Certificates – X.509 certificates to be exact – are important ingredients in secure web communication. They are not some complex objects but simple files stored on the file system. Chances are that even your PC has a number of certificates stored in specially designated folders. The certificates snap-in can be used to view them. This page on MSDN describes how to open the snap-in, it’s really simple.

Once you have the snap-in open you can double-click on a certificate to view its properties:

View certificate properties in certificate snap-in

A certificate has a large number of properties but probably the most important ones are the following:

  • Issued to: if the certificate is used for TLS communication then this is a domain name like amazon.com. That domain is the owner of the certificate
  • Issued by: in order to create a trusted web server environment the certificate must be issued by a trusted certificate authority (CA) such as Symantec or Go Daddy. The relationship between a certificate and a CA can be likened to your travel passport and the authority that issued that passport, e.g. the ministry of interior or the police. The example in the above screenshot shows that the certificate was issued by myself to myself, i.e. it’s a so-called self-signed certificate. It’s nice that I trust myself but the above certificate could never be used for real life HTTPS. I’m not a trusted CA. Also, a significant portion of Earth’s population doesn’t know me and probably wouldn’t trust me with their credit card numbers. However, self-signed certificates are great for testing purposes. You might not want to pay for a real certificate just to test some code. The DigiCert homepage shows an example of what a certificate can cost per year.
  • Validity dates: a certificate has start and expiry date. Outside those limits the certificate cannot be used for server authentication
  • Public key: the public key part of an asymmetric public/private key pair

What is this public key? If you open the Details tab in the Certificate window you’ll find a property called Public key with some long byte content:

Public key of certificate in snap-in

Public and private key pairs are the two most important ingredients in asymmetric encryption and digital signatures. If you are new to these topics then I have dedicated some detailed posts to them where you can start, I won’t repeat all the details here:

In a nutshell public and private keys in asymmetric encryption are used as follows:

  • The public key is as its name implies public and available to everyone
  • The private key on the other hand is absolutely secret and should be stored safely on the web server. If it’s compromised then a new pair of keys must be generated immediately
  • Say you want to send me an encrypted message. I’ll give you my public key to start with
  • You encrypt your message with a random encryption key which is independent of the public key I’ve just sent you
  • You then encrypt that random encryption key using my public key
  • You send me two sets of messages: the main message encrypted with the random key and the random key encrypted with my public key
  • I decrypt the random encryption key with the private key part of my asymmetric encryption key
  • I use the decrypted random encryption key to decipher your message

Public and private keys are not generated independently of each other. A certain public key will have a matching private key and only that private key can be used in asymmetric encryption. In that sense public and private keys are actually symmetric. You’ll see in the first screenshot above the message saying “You have a private key that corresponds to this certificate”. So the private key that matches the public key is stored separately and is available.

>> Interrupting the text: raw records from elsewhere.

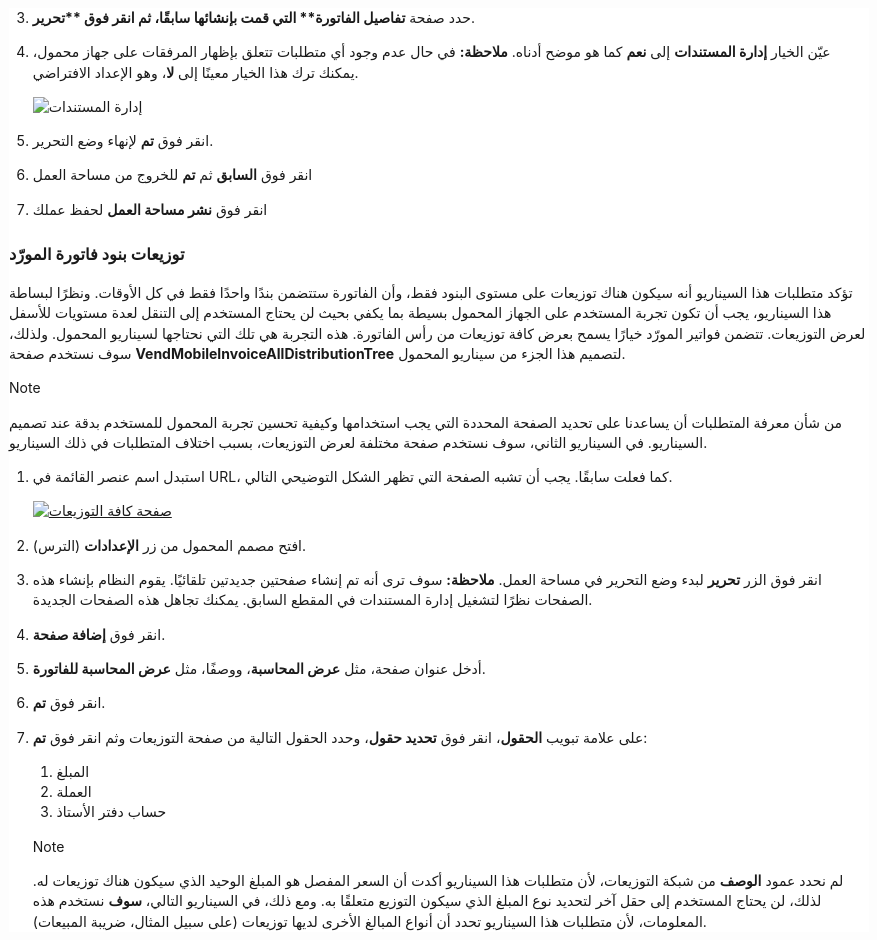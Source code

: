 3. حدد صفحة <strong>تفاصيل الفاتورة** التي قمت بإنشائها سابقًا، ثم انقر فوق **تحرير</strong>.

4. عيّن الخيار **إدارة المستندات** إلى **نعم** كما هو موضح أدناه. **ملاحظة:** في حال عدم وجود أي متطلبات تتعلق بإظهار المرفقات على جهاز محمول، يمكنك ترك هذا الخيار معينًا إلى **لا**، وهو الإعداد الافتراضي.
   
   ![إدارة المستندات](./media/docmanagement-216x300.png)

5. انقر فوق **تم** لإنهاء وضع التحرير.

6. انقر فوق **السابق** ثم **تم** للخروج من مساحة العمل

7. انقر فوق **نشر مساحة العمل** لحفظ عملك

### <a name="vendor-invoice-line-distributions"></a>توزيعات بنود فاتورة المورّد

تؤكد متطلبات هذا السيناريو أنه سيكون هناك توزيعات على مستوى البنود فقط، وأن الفاتورة ستتضمن بندًا واحدًا فقط في كل الأوقات. ونظرًا لبساطة هذا السيناريو، يجب أن تكون تجربة المستخدم على الجهاز المحمول بسيطة بما يكفي بحيث لن يحتاج المستخدم إلى التنقل لعدة مستويات للأسفل لعرض التوزيعات. تتضمن فواتير المورّد خيارًا يسمح بعرض كافة توزيعات من رأس الفاتورة. هذه التجربة هي تلك التي نحتاجها لسيناريو المحمول. ولذلك، سوف نستخدم صفحة **VendMobileInvoiceAllDistributionTree** لتصميم هذا الجزء من سيناريو المحمول. 

> [!NOTE] 
> من شأن معرفة المتطلبات أن يساعدنا على تحديد الصفحة المحددة التي يجب استخدامها وكيفية تحسين تجربة المحمول للمستخدم بدقة عند تصميم السيناريو. في السيناريو الثاني، سوف نستخدم صفحة مختلفة لعرض التوزيعات، بسبب اختلاف المتطلبات في ذلك السيناريو.

1.  استبدل اسم عنصر القائمة في URL، كما فعلت سابقًا. يجب أن تشبه الصفحة التي تظهر الشكل التوضيحي التالي.

    [![صفحة كافة التوزيعات](./media/mobile-invoice-approvals06.png)](./media/mobile-invoice-approvals06.png)

2.  افتح مصمم المحمول من زر **الإعدادات** (الترس).

3.  انقر فوق الزر **تحرير** لبدء وضع التحرير في مساحة العمل. **ملاحظة:** سوف ترى أنه تم إنشاء صفحتين جديدتين تلقائيًا. يقوم النظام بإنشاء هذه الصفحات نظرًا لتشغيل إدارة المستندات في المقطع السابق. يمكنك تجاهل هذه الصفحات الجديدة.

4.  انقر فوق **إضافة صفحة**.

5.  أدخل عنوان صفحة، مثل **عرض المحاسبة**، ووصفًا، مثل **عرض المحاسبة للفاتورة**.

6.  انقر فوق **تم**.

7.  على علامة تبويب **الحقول**، انقر فوق **تحديد حقول**، وحدد الحقول التالية من صفحة التوزيعات وثم انقر فوق **تم**:
    1.  المبلغ
    2.  العملة
    3.  حساب دفتر الأستاذ

    > [!NOTE] 
    > لم نحدد عمود **الوصف** من شبكة التوزيعات، لأن متطلبات هذا السيناريو أكدت أن السعر المفصل هو المبلغ الوحيد الذي سيكون هناك توزيعات له. لذلك، لن يحتاج المستخدم إلى حقل آخر لتحديد نوع المبلغ الذي سيكون التوزيع متعلقًا به. ومع ذلك، في السيناريو التالي، **سوف** نستخدم هذه المعلومات، لأن متطلبات هذا السيناريو تحدد أن أنواع المبالغ الأخرى لديها توزيعات (على سبيل المثال، ضريبة المبيعات).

We’ll see in a bit that the communication between a browser and a server basically follows these steps if the communication is tunneled through TLS.

Revocation lists

Another important term that’s used in conjunction with certificates is the Certificate Revocation List (CRL). The idea is that if a certificate needs to be revoked, e.g. in case it was compromised, then the certificate owner can inform the CA that issued it. The CA then puts the certificate on its CRL. Therefore it is the CA that handles the CRL for the certificates that it has issued. A revoked certificate cannot of course be used for secure communication.

Certificates and browsers

Modern browsers are equipped with tools to handle certificates. If you navigate to twitter.com you’ll see that the server certificate has been verified:

Twitter server certificate verified by browser

You can normally find out more about the certificate. The way to do this depends on the browser but you should be able to just click the information in green and select to view more details. This is an excerpt of what Firefox can show about Twitter’s certificate:

Twitter server certificate details as seen in Firefox

Here’s a simplified flow of what happens between the browser and the server when you navigate to https://twitter.com:

  • The browser connects to Twitter’s server on port 443
  • Twitter sends back the information on its certificate as seen in the above screenshot
  • The browser inspects the details of the certificate and verifies it in a number of ways
  • E.g. it makes sure that the validity dates are not outside of the current date and the “issued to” field matches the domain name of the URL, i.e. that “twitter.com” in the certificate is the same as “twitter.com” in the domain
  • The browser also checks if the issuer is on its list of trusted issuers. The list of trusted commercial issuers is maintained by the operating system like Windows or Mac OS.
  • The browser also checks the revocation list of the CA to see if the certificate has been revoked

If any of the checks fails then the browser issues a warning and the green text turns red. You’ve probably come across web sites where the browser complained that the server certificate could not be verified. You’ll then have to confirm that you want to continue to the web site. A frequent issue with certificates is that they expire and the person responsible of maintaining the certificate forgets to replace the expired certificate.

Communication flow

Let’s assume then that the browser has verified the validity of the certificate. The flow from here on is very similar to the steps outlined above where we summarised how asymmetric encryption keys are typically used.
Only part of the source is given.